● Goal of the exercise: Starting from the first line below, count the lines carrying the string "title" and answer with the count by itself.

[Records drawn from a dataset]
______
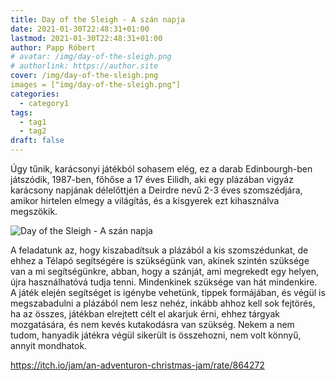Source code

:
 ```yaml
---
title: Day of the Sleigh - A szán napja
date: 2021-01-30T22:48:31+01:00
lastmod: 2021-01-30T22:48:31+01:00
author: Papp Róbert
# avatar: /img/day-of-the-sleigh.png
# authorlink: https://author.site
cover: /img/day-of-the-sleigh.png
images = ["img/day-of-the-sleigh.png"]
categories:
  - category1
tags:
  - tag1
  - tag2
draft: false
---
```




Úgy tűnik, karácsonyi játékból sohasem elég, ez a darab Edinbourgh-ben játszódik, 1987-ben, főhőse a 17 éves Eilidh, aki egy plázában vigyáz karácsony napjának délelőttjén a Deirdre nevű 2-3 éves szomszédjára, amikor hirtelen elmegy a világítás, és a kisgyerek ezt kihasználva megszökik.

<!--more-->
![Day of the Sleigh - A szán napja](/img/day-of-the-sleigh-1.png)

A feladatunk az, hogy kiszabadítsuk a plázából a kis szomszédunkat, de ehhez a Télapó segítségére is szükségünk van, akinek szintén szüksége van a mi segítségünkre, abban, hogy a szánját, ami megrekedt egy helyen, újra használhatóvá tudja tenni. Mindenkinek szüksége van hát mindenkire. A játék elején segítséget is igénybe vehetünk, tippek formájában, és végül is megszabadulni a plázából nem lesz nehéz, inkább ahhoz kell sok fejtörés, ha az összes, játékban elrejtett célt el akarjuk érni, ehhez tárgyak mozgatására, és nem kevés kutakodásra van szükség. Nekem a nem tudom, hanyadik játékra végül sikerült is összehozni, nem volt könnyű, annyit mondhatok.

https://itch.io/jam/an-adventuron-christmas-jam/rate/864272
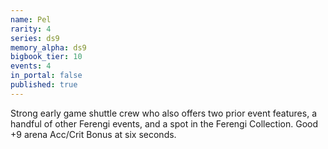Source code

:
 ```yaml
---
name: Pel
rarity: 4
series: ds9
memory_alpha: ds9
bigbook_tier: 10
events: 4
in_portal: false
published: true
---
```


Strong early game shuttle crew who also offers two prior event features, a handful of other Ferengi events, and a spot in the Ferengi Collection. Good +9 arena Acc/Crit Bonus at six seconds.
______
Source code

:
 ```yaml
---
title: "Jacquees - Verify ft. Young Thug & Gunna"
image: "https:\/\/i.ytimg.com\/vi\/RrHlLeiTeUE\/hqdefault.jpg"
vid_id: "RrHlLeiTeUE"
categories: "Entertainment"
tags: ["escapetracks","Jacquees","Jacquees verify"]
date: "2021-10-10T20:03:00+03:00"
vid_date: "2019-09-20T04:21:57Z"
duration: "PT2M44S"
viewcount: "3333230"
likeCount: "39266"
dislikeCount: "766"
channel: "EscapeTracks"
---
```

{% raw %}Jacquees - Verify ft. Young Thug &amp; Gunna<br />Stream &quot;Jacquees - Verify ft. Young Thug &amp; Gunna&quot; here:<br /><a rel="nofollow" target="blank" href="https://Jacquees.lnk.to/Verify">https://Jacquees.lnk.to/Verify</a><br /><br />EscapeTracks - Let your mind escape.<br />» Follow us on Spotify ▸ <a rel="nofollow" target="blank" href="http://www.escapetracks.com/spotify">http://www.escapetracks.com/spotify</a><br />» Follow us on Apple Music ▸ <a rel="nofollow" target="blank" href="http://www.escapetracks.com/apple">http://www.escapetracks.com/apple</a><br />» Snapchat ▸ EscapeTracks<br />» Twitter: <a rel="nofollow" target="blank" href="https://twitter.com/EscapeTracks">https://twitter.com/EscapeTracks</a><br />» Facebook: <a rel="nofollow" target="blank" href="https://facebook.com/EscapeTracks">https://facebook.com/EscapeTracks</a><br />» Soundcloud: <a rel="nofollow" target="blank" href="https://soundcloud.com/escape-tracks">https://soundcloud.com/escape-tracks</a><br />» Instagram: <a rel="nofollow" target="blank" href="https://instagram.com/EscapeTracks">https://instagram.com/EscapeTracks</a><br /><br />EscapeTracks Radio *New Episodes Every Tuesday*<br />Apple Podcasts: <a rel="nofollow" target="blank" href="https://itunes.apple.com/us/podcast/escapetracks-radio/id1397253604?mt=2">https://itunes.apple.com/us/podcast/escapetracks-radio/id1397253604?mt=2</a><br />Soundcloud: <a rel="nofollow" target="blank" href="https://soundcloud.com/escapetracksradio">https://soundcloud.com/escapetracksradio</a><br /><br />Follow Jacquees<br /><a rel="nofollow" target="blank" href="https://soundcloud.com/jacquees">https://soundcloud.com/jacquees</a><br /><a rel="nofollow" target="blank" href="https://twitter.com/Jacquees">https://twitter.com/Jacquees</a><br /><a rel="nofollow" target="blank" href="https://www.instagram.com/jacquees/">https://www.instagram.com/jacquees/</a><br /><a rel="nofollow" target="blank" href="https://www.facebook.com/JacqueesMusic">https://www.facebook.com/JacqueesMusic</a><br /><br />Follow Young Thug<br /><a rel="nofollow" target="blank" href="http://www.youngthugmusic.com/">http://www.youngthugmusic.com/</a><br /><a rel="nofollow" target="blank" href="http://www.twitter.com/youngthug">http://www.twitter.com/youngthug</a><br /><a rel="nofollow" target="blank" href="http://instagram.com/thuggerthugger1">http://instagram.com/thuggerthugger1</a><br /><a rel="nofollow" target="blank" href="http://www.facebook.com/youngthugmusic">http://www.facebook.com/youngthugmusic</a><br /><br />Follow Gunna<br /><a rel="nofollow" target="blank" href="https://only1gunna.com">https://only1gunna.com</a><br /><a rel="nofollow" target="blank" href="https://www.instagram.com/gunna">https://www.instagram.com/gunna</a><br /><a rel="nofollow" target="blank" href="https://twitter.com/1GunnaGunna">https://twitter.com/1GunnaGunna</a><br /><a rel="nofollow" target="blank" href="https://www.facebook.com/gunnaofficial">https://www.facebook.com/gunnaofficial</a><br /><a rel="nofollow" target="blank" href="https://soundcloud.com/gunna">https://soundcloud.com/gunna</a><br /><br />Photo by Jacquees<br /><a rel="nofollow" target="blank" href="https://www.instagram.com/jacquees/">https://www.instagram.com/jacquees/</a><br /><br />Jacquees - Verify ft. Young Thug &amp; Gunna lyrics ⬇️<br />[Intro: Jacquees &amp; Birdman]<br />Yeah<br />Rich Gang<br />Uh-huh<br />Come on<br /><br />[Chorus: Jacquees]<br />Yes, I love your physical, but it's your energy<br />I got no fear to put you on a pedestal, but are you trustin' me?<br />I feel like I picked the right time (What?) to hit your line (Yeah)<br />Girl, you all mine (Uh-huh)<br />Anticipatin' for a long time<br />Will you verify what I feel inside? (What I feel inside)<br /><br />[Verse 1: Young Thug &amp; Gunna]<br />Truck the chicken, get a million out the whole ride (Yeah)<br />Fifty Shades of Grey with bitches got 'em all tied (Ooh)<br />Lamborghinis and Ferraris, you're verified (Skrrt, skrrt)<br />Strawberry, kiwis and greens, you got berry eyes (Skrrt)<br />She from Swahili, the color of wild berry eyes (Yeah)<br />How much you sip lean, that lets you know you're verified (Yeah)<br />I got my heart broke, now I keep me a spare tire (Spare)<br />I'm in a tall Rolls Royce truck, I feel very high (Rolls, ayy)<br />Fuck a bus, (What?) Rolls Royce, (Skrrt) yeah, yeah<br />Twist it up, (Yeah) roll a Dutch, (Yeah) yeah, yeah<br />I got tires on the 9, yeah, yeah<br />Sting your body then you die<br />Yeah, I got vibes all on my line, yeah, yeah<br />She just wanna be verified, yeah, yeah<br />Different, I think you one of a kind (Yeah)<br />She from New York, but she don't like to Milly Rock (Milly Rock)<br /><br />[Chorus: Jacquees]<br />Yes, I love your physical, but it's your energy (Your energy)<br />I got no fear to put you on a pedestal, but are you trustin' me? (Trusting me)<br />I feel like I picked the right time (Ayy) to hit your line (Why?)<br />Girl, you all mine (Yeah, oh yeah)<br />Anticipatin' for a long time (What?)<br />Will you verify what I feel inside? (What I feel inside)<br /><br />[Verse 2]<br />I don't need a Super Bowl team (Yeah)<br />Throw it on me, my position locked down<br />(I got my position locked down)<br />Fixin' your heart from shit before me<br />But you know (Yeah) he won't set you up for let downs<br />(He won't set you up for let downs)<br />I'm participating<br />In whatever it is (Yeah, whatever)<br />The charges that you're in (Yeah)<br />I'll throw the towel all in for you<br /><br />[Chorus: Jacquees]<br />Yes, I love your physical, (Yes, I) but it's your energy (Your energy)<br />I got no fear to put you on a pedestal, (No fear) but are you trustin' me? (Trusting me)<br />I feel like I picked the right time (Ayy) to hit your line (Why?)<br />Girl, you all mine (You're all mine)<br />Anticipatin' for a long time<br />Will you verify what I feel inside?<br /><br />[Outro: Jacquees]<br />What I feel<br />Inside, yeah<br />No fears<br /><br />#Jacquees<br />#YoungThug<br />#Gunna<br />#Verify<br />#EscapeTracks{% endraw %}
______
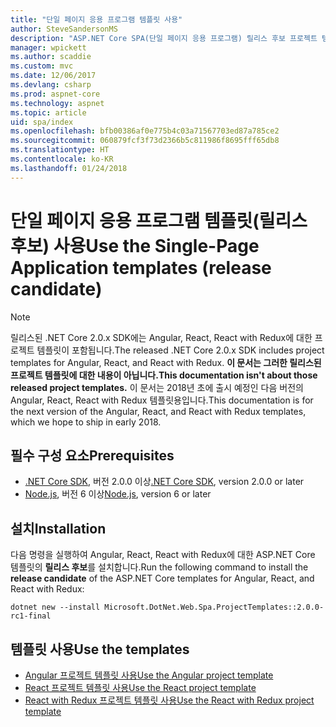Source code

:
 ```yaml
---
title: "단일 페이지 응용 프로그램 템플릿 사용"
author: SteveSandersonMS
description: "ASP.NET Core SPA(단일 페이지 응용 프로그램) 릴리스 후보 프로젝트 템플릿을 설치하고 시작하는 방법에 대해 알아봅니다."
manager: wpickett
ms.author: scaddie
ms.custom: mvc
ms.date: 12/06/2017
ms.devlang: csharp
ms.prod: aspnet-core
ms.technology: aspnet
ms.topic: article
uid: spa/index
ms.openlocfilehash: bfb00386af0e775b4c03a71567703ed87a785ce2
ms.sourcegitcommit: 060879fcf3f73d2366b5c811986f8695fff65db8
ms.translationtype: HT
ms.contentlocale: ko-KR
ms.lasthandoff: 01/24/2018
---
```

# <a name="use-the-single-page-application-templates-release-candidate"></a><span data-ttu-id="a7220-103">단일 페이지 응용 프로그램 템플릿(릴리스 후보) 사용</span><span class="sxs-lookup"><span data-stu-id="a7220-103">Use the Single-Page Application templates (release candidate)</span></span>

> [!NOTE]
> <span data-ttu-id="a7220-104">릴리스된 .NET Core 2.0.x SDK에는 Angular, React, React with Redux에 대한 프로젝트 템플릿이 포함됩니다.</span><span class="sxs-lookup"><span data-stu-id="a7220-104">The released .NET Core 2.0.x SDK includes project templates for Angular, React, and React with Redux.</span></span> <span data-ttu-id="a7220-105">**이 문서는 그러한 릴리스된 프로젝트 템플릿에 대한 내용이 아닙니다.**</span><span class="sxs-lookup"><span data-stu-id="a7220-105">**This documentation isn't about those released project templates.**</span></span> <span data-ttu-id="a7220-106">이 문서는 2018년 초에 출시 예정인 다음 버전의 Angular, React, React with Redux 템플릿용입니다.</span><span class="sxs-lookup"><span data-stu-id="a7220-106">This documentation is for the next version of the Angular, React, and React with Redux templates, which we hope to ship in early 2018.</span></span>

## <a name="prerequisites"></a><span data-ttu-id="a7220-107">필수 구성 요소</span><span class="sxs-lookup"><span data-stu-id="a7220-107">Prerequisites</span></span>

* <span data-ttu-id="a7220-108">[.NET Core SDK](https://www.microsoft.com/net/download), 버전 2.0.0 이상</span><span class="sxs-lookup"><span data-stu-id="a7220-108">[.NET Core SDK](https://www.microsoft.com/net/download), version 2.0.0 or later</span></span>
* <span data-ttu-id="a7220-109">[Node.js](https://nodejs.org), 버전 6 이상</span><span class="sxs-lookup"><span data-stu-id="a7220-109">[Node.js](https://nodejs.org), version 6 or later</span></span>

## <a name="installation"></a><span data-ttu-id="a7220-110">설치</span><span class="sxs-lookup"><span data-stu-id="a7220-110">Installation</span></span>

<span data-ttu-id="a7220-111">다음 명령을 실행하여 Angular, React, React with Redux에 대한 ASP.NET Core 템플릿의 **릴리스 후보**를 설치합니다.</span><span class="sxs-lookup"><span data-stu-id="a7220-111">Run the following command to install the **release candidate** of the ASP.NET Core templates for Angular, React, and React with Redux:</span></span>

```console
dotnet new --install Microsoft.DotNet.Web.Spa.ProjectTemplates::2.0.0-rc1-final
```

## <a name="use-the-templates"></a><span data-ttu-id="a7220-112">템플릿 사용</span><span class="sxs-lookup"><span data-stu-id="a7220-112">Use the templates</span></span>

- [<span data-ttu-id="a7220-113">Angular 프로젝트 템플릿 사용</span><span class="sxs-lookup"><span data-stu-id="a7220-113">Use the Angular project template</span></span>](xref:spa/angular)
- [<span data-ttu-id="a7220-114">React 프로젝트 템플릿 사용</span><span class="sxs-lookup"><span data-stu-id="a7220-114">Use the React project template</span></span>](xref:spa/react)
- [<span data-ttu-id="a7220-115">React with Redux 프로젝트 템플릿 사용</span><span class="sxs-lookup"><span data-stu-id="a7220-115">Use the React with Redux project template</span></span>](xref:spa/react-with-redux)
______
● Answer section: 3